On the table in front of those assembled in the so-called joint committee meeting on Wednesday, including the first and deputy first minister, had been a dauntingly long list of problems facing the people of Northern Ireland as a result of the protocol in the Brexit withdrawal agreement designed to avoid a border on the island of Ireland. They range from the difficulties in taking pets back and forth to Britain to the unintended application of tariff quotas on steel entering Northern Ireland.

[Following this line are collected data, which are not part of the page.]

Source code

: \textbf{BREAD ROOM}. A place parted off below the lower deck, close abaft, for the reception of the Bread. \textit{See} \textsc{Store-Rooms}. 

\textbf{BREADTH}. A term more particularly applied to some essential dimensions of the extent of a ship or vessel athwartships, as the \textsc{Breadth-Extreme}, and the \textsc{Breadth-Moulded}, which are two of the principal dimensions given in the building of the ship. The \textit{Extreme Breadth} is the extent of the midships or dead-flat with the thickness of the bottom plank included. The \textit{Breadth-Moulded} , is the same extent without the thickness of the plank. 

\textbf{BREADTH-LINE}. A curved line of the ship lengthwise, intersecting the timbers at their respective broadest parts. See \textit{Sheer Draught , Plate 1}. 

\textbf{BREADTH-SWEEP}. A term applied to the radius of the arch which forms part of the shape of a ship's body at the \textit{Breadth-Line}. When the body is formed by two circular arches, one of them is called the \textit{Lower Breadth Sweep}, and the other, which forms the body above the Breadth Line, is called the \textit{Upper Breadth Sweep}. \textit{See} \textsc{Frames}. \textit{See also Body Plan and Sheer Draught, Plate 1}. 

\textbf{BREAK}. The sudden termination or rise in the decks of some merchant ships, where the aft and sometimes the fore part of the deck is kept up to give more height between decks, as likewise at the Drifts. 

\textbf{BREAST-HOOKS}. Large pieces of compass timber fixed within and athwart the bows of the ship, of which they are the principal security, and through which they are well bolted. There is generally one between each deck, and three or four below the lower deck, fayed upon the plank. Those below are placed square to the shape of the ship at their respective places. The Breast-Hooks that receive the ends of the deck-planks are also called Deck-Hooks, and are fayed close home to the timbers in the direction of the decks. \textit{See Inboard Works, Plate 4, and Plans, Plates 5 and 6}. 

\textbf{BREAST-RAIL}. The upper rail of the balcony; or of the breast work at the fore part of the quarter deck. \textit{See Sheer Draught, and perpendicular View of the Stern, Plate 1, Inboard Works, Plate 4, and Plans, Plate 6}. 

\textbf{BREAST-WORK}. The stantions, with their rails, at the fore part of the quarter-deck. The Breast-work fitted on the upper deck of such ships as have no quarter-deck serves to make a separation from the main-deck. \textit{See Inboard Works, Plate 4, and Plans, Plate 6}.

Then there are the difficulties faced by supermarkets in stocking shelves with British products owing to costly paperwork. The EU is proving resistant to broadening out the current trusted trader scheme, which might help deal with that. Brussels complains in turn that the UK has not established the systems necessary to trace goods to ensure they are not being sold on into the Republic of Ireland. But these are all eminently solvable issues.
There are, however, two rather more tricky problems where fundamental interests collide. The first is that the EU is insisting that the full gamut of sanitary and phytosanitary controls will need to be imposed from 1 October on imports from Britain on meat, fish, eggs and diary, including time-consuming export health certificates (EHCs), which need to be completed by a vet or other qualified person. This would be a killer for trade, making it overly expensive for products to enter Northern Ireland from the rest of the UK.
The EU has so far demanded dynamic alignment, if only temporarily, between UK law and its rulebook for these controls to be dispensed with. That is not something the UK will countenance, largely on ideological grounds: they didn’t do Brexit to sign up to EU law.
Officials on both sides who endured the five years of negotiations after the 2016 referendum recognise this debate. There isn’t an easy answer. But a new UK proposal is being analysed in Brussels for any merit.
Then there is the looming British sausage and mincemeat ban. From the end of this month, a grace period on an EU prohibition on the sale of chilled meats imported from outside the bloc is due to come into force. The UK could unilaterally extend the grace period on that ban again – but such a move would almost certainly lead to the EU taking the British government to binding arbitration and potentially enforcing tariffs on UK goods entering the single market in retaliation for breaches of their agreements.
It isn’t a good look, nor great politics given Joe Biden’s previous tweets of concern over British adherence, or lack of, to international law. The UK wants a trade deal with the US president, after all.
However, in a press conference after discussions with Frost, Šefčovič didn’t rule out a mutually agreed extension of the grace period to provide more time for a solution to be hacked out. All is, perhaps, not lost for the British sausage.
It is claimed by Frost that many of these difficulties, arising from erecting a regulatory border between Northern Ireland and Great Britain, couldn’t possibly have been foreseen in the scale and scope they are now taking. Theresa May, who fought against any such arrangement precisely because of the political and economic issues that would arise, would probably have something to say about that. But looking back rarely does Northern Ireland much good. Recent days haven’t been pretty, but Wednesday’s talks do offer some hope that both sides realise that.